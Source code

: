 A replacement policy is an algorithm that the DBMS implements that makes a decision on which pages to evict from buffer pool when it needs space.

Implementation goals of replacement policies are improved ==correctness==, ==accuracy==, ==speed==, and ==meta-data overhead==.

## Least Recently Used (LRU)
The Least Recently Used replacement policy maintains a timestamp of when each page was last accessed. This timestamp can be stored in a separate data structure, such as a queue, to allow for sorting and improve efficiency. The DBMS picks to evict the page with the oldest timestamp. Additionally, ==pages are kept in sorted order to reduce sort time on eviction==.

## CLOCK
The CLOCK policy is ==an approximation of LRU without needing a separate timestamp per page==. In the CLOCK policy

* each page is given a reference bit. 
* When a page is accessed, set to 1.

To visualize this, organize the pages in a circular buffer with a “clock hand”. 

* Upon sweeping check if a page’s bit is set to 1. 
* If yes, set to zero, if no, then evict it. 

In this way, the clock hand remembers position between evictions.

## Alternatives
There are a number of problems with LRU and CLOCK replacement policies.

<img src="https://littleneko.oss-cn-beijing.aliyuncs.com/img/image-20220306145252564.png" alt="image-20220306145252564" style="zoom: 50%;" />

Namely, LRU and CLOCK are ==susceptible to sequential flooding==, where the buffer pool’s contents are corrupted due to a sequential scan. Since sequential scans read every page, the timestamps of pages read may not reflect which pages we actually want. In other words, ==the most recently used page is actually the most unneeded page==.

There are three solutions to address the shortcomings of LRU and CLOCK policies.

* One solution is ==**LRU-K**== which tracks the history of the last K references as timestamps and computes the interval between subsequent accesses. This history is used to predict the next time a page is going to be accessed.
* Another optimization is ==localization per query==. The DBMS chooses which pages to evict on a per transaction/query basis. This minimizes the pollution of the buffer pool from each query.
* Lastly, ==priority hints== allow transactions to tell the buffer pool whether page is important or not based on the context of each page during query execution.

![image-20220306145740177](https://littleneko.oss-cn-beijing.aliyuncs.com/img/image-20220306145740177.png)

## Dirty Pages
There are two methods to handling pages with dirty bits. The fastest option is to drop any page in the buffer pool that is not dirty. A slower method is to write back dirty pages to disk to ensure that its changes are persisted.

========

Search the material for "https" and copy each matching line.

<img src="https://littleneko.oss-cn-beijing.aliyuncs.com/img/image-20220306145252564.png" alt="image-20220306145252564" style="zoom: 50%;" />
![image-20220306145740177](https://littleneko.oss-cn-beijing.aliyuncs.com/img/image-20220306145740177.png)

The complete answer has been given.